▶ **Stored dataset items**
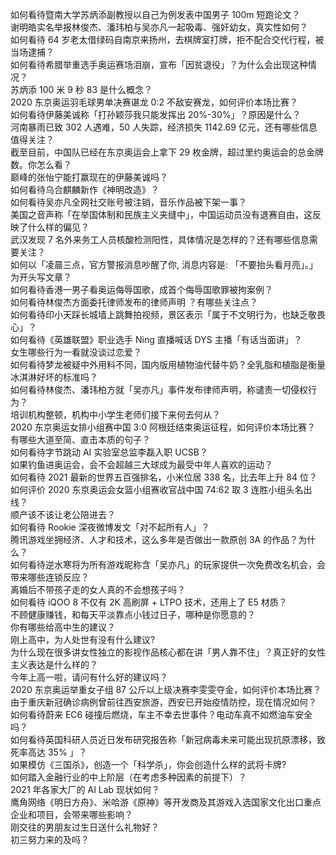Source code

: 如何看待暨南大学苏炳添副教授以自己为例发表中国男子 100m 短跑论文？  
谢明皓实名举报林俊杰、潘玮柏与吴亦凡一起吸毒、强奸幼女，真实性如何？  
如何看待 64 岁老太借绿码自南京来扬州，去棋牌室打牌，拒不配合交代行程，被当场逮捕？  
如何看待希腊举重选手奥运赛场泪崩，宣布「因贫退役」？为什么会出现这种情况？  
苏炳添 100 米 9 秒 83 是什么概念？  
2020 东京奥运羽毛球男单决赛谌龙 0:2 不敌安赛龙，如何评价本场比赛？  
如何看待伊藤美诚称「打孙颖莎我只能发挥出 20%-30%」？原因是什么？  
河南暴雨已致 302 人遇难，50 人失踪，经济损失 1142.69 亿元，还有哪些信息值得关注？  
截至目前，中国队已经在东京奥运会上拿下 29 枚金牌，超过里约奥运会的总金牌数。你怎么看？  
巅峰的张怡宁能打赢现在的伊藤美诚吗？  
如何看待乌合麒麟新作《神明改造》？  
如何看待吴亦凡全网社交账号被注销，音乐作品被下架一事？  
美国之音声称「在举国体制和民族主义夹缝中」，中国运动员没有退赛自由，这反映了什么样的偏见？  
武汉发现 7 名外来务工人员核酸检测阳性，具体情况是怎样的？还有哪些信息需要关注？  
如何以「凌晨三点，官方警报消息吵醒了你, 消息内容是: 「不要抬头看月亮」。」为开头写文章？  
如何看待香港一男子看奥运侮辱国歌，成首个侮辱国歌罪被拘案例？  
如何看待林俊杰方面委托律师发布的律师声明 ？有哪些关注点？  
如何看待印小天踩长城墙上跳舞拍视频，景区表示「属于不文明行为，也缺乏敬畏心」？  
如何看待《英雄联盟》职业选手 Ning 直播喊话 DYS 主播「有话当面讲」？  
女生哪些行为一看就没谈过恋爱？  
如何看待梦龙被疑中外用料不同，国内版用植物油代替牛奶？全乳脂和植脂是衡量冰淇淋好坏的标准吗？  
如何看待林俊杰、潘玮柏方就「吴亦凡」事件发布律师声明，称谴责一切侵权行为？  
培训机构整顿，机构中小学生老师们接下来何去何从？  
2020 东京奥运女排小组赛中国 3:0 阿根廷结束奥运征程，如何评价本场比赛？  
有哪些大道至简、直击本质的句子？  
如何看待字节跳动 AI 实验室总监李磊入职 UCSB？  
如果钓鱼进奥运会，会不会超越三大球成为最受中年人喜欢的运动？  
如何看待 2021 最新的世界五百强排名，小米位居 338 名，比去年上升 84 位？  
如何评价 2020 东京奥运会女篮小组赛收官战中国 74:62 取 3 连胜小组头名出线？  
顺产该不该让老公陪进去？  
如何看待 Rookie 深夜微博发文「对不起所有人」？  
腾讯游戏坐拥经济、人才和技术，这么多年是否做出一款原创 3A 的作品？为什么？  
如何看待逆水寒将为所有游戏昵称含「吴亦凡」的玩家提供一次免费改名机会，会带来哪些连锁反应？  
离婚后不带孩子走的女人真的不会想孩子吗？  
如何看待 iQOO 8 不仅有 2K 高刷屏 + LTPO 技术，还用上了 E5 材质？  
不顾健康赚钱，和每天平淡靠点小钱过日子，哪种是你愿意的？  
你有哪些给高中生的建议？  
刚上高中，为人处世有没有什么建议?  
为什么现在很多讲女性独立的影视作品核心都在讲「男人靠不住」？真正好的女性主义表达是什么样的？  
今年上高一啦，请问有什么好的建议吗？  
2020 东京奥运举重女子组 87 公斤以上级决赛李雯雯夺金，如何评价本场比赛？  
由于重庆新冠确诊病例曾前往西安旅游，西安已开始疫情防控，现在情况如何？  
如何看待蔚来 EC6 碰撞后燃烧，车主不幸去世事件？电动车真不如燃油车安全吗？  
如何看待英国科研人员近日发布研究报告称「新冠病毒未来可能出现抗原漂移，致死率高达 35% 」？  
如果模仿《三国杀》，创造一个「科学杀」，你会创造什么样的武将卡牌?  
如何踏入金融行业的中上阶层（在考虑多种因素的前提下）？  
2021 年各家大厂的 AI Lab 现状如何？  
鹰角网络《明日方舟》、米哈游《原神》等开发商及其游戏入选国家文化出口重点企业和项目，会带来哪些影响？  
刚交往的男朋友过生日送什么礼物好？  
初三努力来的及吗？  
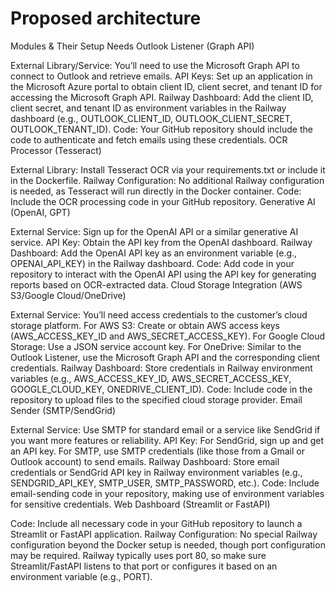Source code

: # Proposed architecture

Modules & Their Setup Needs
Outlook Listener (Graph API)

External Library/Service: You’ll need to use the Microsoft Graph API to connect to Outlook and retrieve emails.
API Keys: Set up an application in the Microsoft Azure portal to obtain client ID, client secret, and tenant ID for accessing the Microsoft Graph API.
Railway Dashboard: Add the client ID, client secret, and tenant ID as environment variables in the Railway dashboard (e.g., OUTLOOK_CLIENT_ID, OUTLOOK_CLIENT_SECRET, OUTLOOK_TENANT_ID).
Code: Your GitHub repository should include the code to authenticate and fetch emails using these credentials.
OCR Processor (Tesseract)

External Library: Install Tesseract OCR via your requirements.txt or include it in the Dockerfile.
Railway Configuration: No additional Railway configuration is needed, as Tesseract will run directly in the Docker container.
Code: Include the OCR processing code in your GitHub repository.
Generative AI (OpenAI, GPT)

External Service: Sign up for the OpenAI API or a similar generative AI service.
API Key: Obtain the API key from the OpenAI dashboard.
Railway Dashboard: Add the OpenAI API key as an environment variable (e.g., OPENAI_API_KEY) in the Railway dashboard.
Code: Add code in your repository to interact with the OpenAI API using the API key for generating reports based on OCR-extracted data.
Cloud Storage Integration (AWS S3/Google Cloud/OneDrive)

External Service: You’ll need access credentials to the customer’s cloud storage platform.
For AWS S3: Create or obtain AWS access keys (AWS_ACCESS_KEY_ID and AWS_SECRET_ACCESS_KEY).
For Google Cloud Storage: Use a JSON service account key.
For OneDrive: Similar to the Outlook Listener, use the Microsoft Graph API and the corresponding client credentials.
Railway Dashboard: Store credentials in Railway environment variables (e.g., AWS_ACCESS_KEY_ID, AWS_SECRET_ACCESS_KEY, GOOGLE_CLOUD_KEY, ONEDRIVE_CLIENT_ID).
Code: Include code in the repository to upload files to the specified cloud storage provider.
Email Sender (SMTP/SendGrid)

External Service: Use SMTP for standard email or a service like SendGrid if you want more features or reliability.
API Key: For SendGrid, sign up and get an API key. For SMTP, use SMTP credentials (like those from a Gmail or Outlook account) to send emails.
Railway Dashboard: Store email credentials or SendGrid API key in Railway environment variables (e.g., SENDGRID_API_KEY, SMTP_USER, SMTP_PASSWORD, etc.).
Code: Include email-sending code in your repository, making use of environment variables for sensitive credentials.
Web Dashboard (Streamlit or FastAPI)

Code: Include all necessary code in your GitHub repository to launch a Streamlit or FastAPI application.
Railway Configuration: No special Railway configuration beyond the Docker setup is needed, though port configuration may be required. Railway typically uses port 80, so make sure Streamlit/FastAPI listens to that port or configures it based on an environment variable (e.g., PORT).
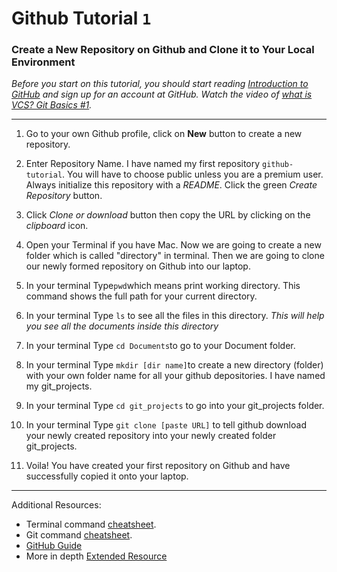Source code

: # Github Tutorial `1`

### Create a New Repository on Github and Clone it to Your Local Environment

_Before you start on this tutorial, you should start reading [Introduction to GitHub](https://services.github.com/on-demand/intro-to-github/) and sign up for an account at GitHub._
_Watch the video of [what is VCS? Git Basics #1](https://www.youtube.com/watch?v=8oRjP8yj2Wo&list=PLg7s6cbtAD165JTRsXh8ofwRw0PqUnkVH)._

--------------------------------------------

1. Go to your own Github profile, click on **New** button to create a new repository.

2. Enter Repository Name. I have named my first repository `github-tutorial`. You will have to choose public unless you are a premium user. Always initialize this repository with a *README*. Click the green *Create Repository* button.

3. Click *Clone or download* button then copy the URL by clicking on the *clipboard* icon.

4. Open your Terminal if you have Mac. Now we are going to create a new folder which is called "directory" in terminal. Then we are going to clone our newly formed repository on Github into our laptop.

5. In your terminal Type`pwd`which means print working directory. This command shows the full path for your current directory.

6. In your terminal Type `ls` to see all the files in this directory. _This will help you see all the documents inside this directory_ 

7. In your terminal Type `cd Documents`to go to your Document folder.

8. In your terminal Type `mkdir [dir name]`to create a new directory (folder) with your own folder name for all your github depositories. I have named my git_projects.

9. In your terminal Type `cd git_projects` to go into your git_projects folder.

10. In your terminal Type `git clone [paste URL]` to tell github download your newly created repository into your newly created folder git_projects.

11. Voila! You have created your first repository on Github and have successfully copied it onto your laptop.

--------------------------------------------

Additional Resources:

- Terminal command [cheatsheet](https://github.com/0nn0/terminal-mac-cheatsheet).
- Git command [cheatsheet](https://services.github.com/on-demand/downloads/github-git-cheat-sheet.pdf).
- [GitHub Guide](https://guides.github.com/)
- More in depth [Extended Resource](https://services.github.com/classnotes/)
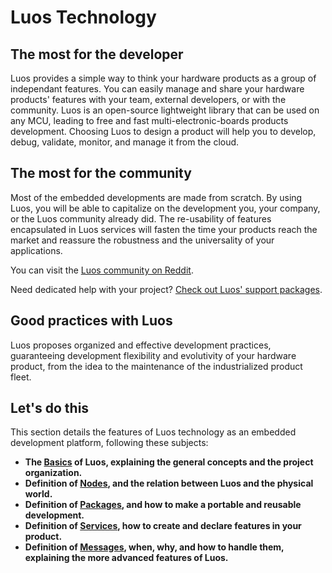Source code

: # Luos Technology

## The most for the developer

Luos provides a simple way to think your hardware products as a group of independant features. You can easily manage and share your hardware products' features with your team, external developers, or with the community.
Luos is an open-source lightweight library that can be used on any MCU, leading to free and fast multi-electronic-boards products development. Choosing Luos to design a product will help you to develop, debug, validate, monitor, and manage it from the cloud.

## The most for the community

Most of the embedded developments are made from scratch. By using Luos, you will be able to capitalize on the development you, your company, or the Luos community already did. The re-usability of features encapsulated in Luos services will fasten the time your products reach the market and reassure the robustness and the universality of your applications.

You can visit the <a href="https://www.reddit.com/r/Luos/" target ="_blank">Luos community on Reddit</a>.

Need dedicated help with your project? <a href="https://www.luos.io/support" target ="_blank">Check out Luos' support packages</a>.

## Good practices with Luos

Luos proposes organized and effective development practices, guaranteeing development flexibility and evolutivity of your hardware product, from the idea to the maintenance of the industrialized product fleet.

## Let's do this

This section details the features of Luos technology as an embedded development platform, following these subjects:

- **The [Basics](/docs/luos-technology/basics/basics) of Luos, explaining the general concepts and the project organization.**
- **Definition of [Nodes](/docs/luos-technology/node/node), and the relation between Luos and the physical world.**
- **Definition of [Packages](/docs/luos-technology/package/package), and how to make a portable and reusable development.**
- **Definition of [Services](/docs/luos-technology/services/services), how to create and declare features in your product.**
- **Definition of [Messages](/docs/luos-technology/message/message), when, why, and how to handle them, explaining the more advanced features of Luos.**
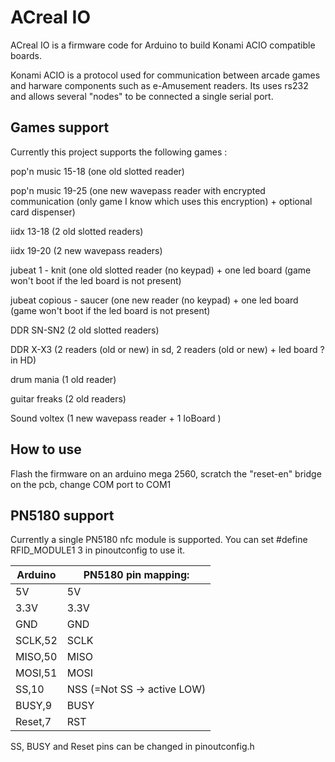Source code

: ACreal IO
========
ACreal IO is a firmware code for Arduino to build Konami ACIO compatible boards.

Konami ACIO is a protocol used for communication between arcade games and harware components such as e-Amusement readers.
Its uses rs232 and allows several "nodes" to be connected a single serial port.

Games support
-------------
Currently this project supports the following games :

pop'n music 15-18 (one old slotted reader)

pop'n music 19-25 (one new wavepass reader with encrypted communication (only game I know which uses this encryption) + optional card dispenser)

iidx 13-18 (2 old slotted readers)

iidx 19-20 (2 new wavepass readers)

jubeat 1 - knit (one old slotted reader (no keypad) + one led board (game won't boot if the led board is not present) 

jubeat copious - saucer (one new reader (no keypad) + one led board (game won't boot if the led board is not present) 

DDR SN-SN2 (2 old slotted readers)

DDR X-X3 (2 readers (old or new) in sd, 2 readers (old or new) + led board ? in HD)

drum mania (1 old reader)

guitar freaks (2 old readers)

Sound voltex (1 new wavepass reader + 1 IoBoard )

How to use
----------

Flash the firmware on an arduino mega 2560, scratch the "reset-en" bridge on the pcb, change COM port to COM1

PN5180 support
--------------

Currently a single PN5180 nfc module is supported.
You can set #define RFID_MODULE1 3 in pinoutconfig to use it.

Arduino | PN5180 pin mapping:
--- | ---
5V      |      5V
3.3V    |        3.3V
GND    |         GND
SCLK,52    |  SCLK
MISO,50      |    MISO
MOSI,51    |  MOSI
SS,10   |  NSS (=Not SS -> active LOW)
BUSY,9  |         BUSY
Reset,7 |  RST

SS, BUSY and Reset pins can be changed in pinoutconfig.h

▶ **Task requirements**
If a line in the records includes "have", it counts toward the total; report that total by itself.

▶ **Written solution**
4